Our hedging transactions may not protect us adequately from fluctuations in oil and natural gas prices and may limit future potential gains from increases in commodity prices or result in losses.
      We enter into hedging arrangements from time to time to reduce our exposure to fluctuations in oil and natural gas prices and to achieve more predictable cash flow. These financial arrangements typically take the form of price swap contracts and costless collars. Hedging arrangements expose us to the risk of financial loss in some circumstances, including situations when the other party to the hedging contract defaults on its contract or production is less than expected. During periods of high commodity prices, hedging arrangements may limit significantly the extent to which we can realize financial gains from such higher prices. For example, in calendar year 2004, our hedging arrangements reduced the benefit we received from increases in the prices for oil and natural gas by approximately $27.6 million ($76.9 million on a pro forma basis, including the Forest Gulf of Mexico operations). Although we currently maintain an active hedging program, we may choose not to engage in hedging transactions in the future. As a result, we may be affected adversely during periods of declining oil and natural gas prices.

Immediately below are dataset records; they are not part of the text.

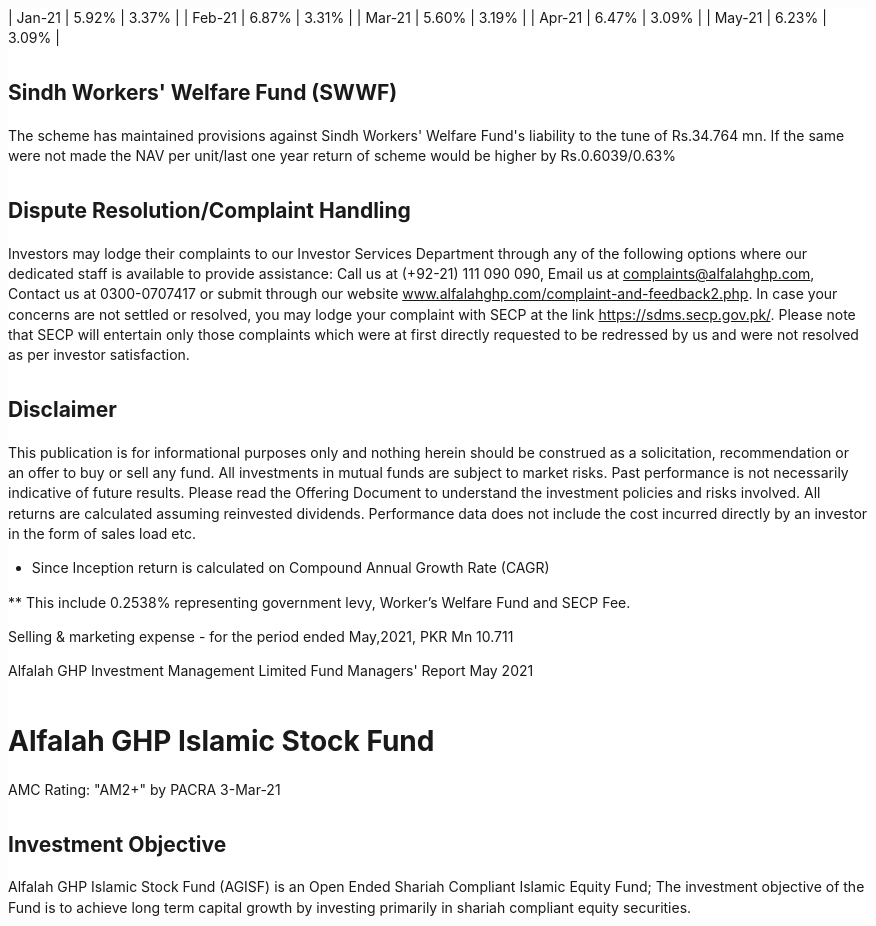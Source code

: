 | Jan-21 | 5.92% | 3.37% |
| Feb-21 | 6.87% | 3.31% |
| Mar-21 | 5.60% | 3.19% |
| Apr-21 | 6.47% | 3.09% |
| May-21 | 6.23% | 3.09% |

## Sindh Workers' Welfare Fund (SWWF)

The scheme has maintained provisions against Sindh Workers' Welfare Fund's liability to the tune of Rs.34.764 mn. If the same were not made the NAV per unit/last one year return of scheme would be higher by Rs.0.6039/0.63%

## Dispute Resolution/Complaint Handling

Investors may lodge their complaints to our Investor Services Department through any of the following options where our dedicated staff is available to provide assistance: Call us at (+92-21) 111 090 090, Email us at complaints@alfalahghp.com, Contact us at 0300-0707417 or submit through our website www.alfalahghp.com/complaint-and-feedback2.php. In case your concerns are not settled or resolved, you may lodge your complaint with SECP at the link https://sdms.secp.gov.pk/. Please note that SECP will entertain only those complaints which were at first directly requested to be redressed by us and were not resolved as per investor satisfaction.

## Disclaimer

This publication is for informational purposes only and nothing herein should be construed as a solicitation, recommendation or an offer to buy or sell any fund. All investments in mutual funds are subject to market risks. Past performance is not necessarily indicative of future results. Please read the Offering Document to understand the investment policies and risks involved. All returns are calculated assuming reinvested dividends. Performance data does not include the cost incurred directly by an investor in the form of sales load etc.

- Since Inception return is calculated on Compound Annual Growth Rate (CAGR)

\*\* This include 0.2538% representing government levy, Worker’s Welfare Fund and SECP Fee.

Selling & marketing expense - for the period ended May,2021, PKR Mn 10.711

Alfalah GHP Investment Management Limited Fund Managers' Report May 2021

# Alfalah GHP Islamic Stock Fund

AMC Rating: "AM2+" by PACRA 3-Mar-21

## Investment Objective

Alfalah GHP Islamic Stock Fund (AGISF) is an Open Ended Shariah Compliant Islamic Equity Fund; The investment objective of the Fund is to achieve long term capital growth by investing primarily in shariah compliant equity securities.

We will require additional capital to fund our future activities. If we fail to obtain additional capital, we may not be able to implement fully our business plan, which could lead to a decline in reserves.
      We depend on our ability to obtain financing beyond our cash flow from operations. Historically, we have financed our business plan and operations primarily with internally generated cash flow, bank borrowings, proceeds from the sale of oil and natural gas properties, entering into exploration arrangements with other parties, the issuance of public debt, privately raised equity and, prior to the bankruptcy of Enron Corp. (our indirect parent company until March 2, 2004), borrowings from Enron affiliates. In the future, we will require substantial capital to fund our business plan and operations. We expect to be required to meet our needs from our excess cash flow, debt financings and additional equity offerings (subject to certain federal tax limitations during the two-year period following the spin-off). Sufficient capital may not be available on acceptable terms or at all. If we cannot obtain additional capital resources, we may curtail our drilling, development and other activities or be forced to sell some of our assets on unfavorable terms.

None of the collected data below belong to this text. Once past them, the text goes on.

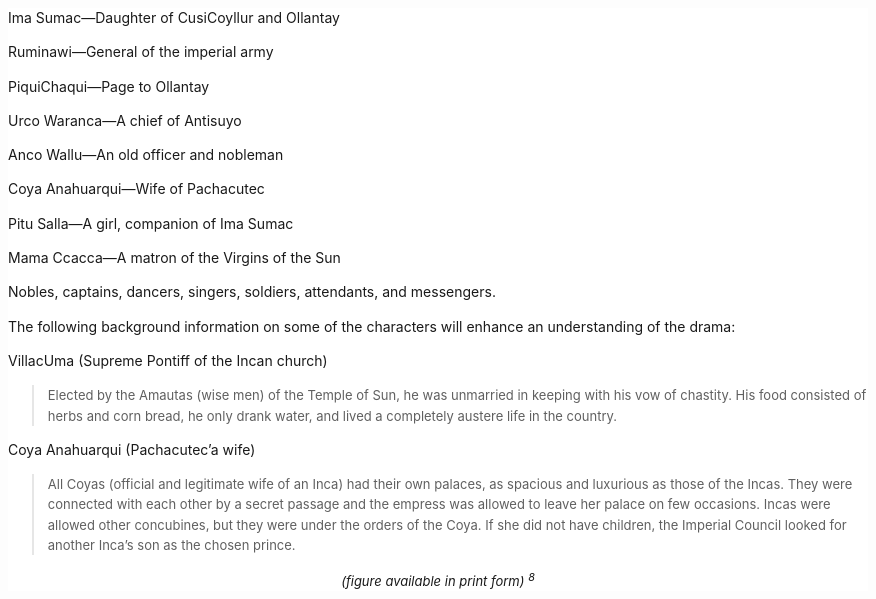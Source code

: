 </p>
<p>
Ima Sumac—Daughter of CusiCoyllur and Ollantay
</p>
<p>
Ruminawi—General of the imperial army
</p>
<p>
PiquiChaqui—Page to Ollantay
</p>
<p>
Urco Waranca—A chief of Antisuyo
</p>
<p>
Anco Wallu—An old officer and nobleman
</p>
<p>
Coya Anahuarqui—Wife of Pachacutec
</p>
<p>
Pitu Salla—A girl, companion of Ima Sumac
</p>
<p>
Mama Ccacca—A matron of the Virgins of the Sun
</p>
<p>
Nobles, captains, dancers, singers, soldiers, attendants, and messengers.
</p>
<p>
The following background information on some of the characters will enhance an understanding of the drama:
</p>
<p>
VillacUma (Supreme Pontiff of the Incan church)
</p>
<blockquote>
<font size="-1">
Elected by the Amautas (wise men) of the Temple of Sun, he was unmarried in keeping with his vow of chastity. His food consisted of herbs and corn bread, he only drank water, and lived a completely austere life in the country.
</font>
</blockquote>
Coya Anahuarqui (Pachacutec’a wife)
<blockquote>
<font size="-1">
All Coyas (official and legitimate wife of an Inca) had their own palaces, as spacious and luxurious as those of the Incas. They were connected with each other by a secret passage and the empress was allowed to leave her palace on few occasions. Incas were allowed other concubines, but they were under the orders of the Coya. If she did not have children, the Imperial Council looked for another Inca’s son as the chosen prince.
</font>
</blockquote>
<center>
<i>
<font size="-1">
(figure available in print form)
<sup>
8
</sup>
</font>
</i>
</center>
<center>
<i>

      The issuance of additional debt would require that a portion of our cash flow from operations be used for the payment of interest on our debt, thereby reducing our ability to use our cash flow to fund working capital, capital expenditures, acquisitions and general corporate requirements, which could place us at a competitive disadvantage relative to other competitors. Additionally, if revenues decrease as a result of lower oil or natural gas prices, operating difficulties or declines in reserves, our ability to obtain the capital necessary to undertake or complete future exploration and development programs and to pursue other opportunities may be limited, which could result in a curtailment of our operations relating to exploration and development of our prospects, which in turn could result in a decline in our oil and natural gas reserves.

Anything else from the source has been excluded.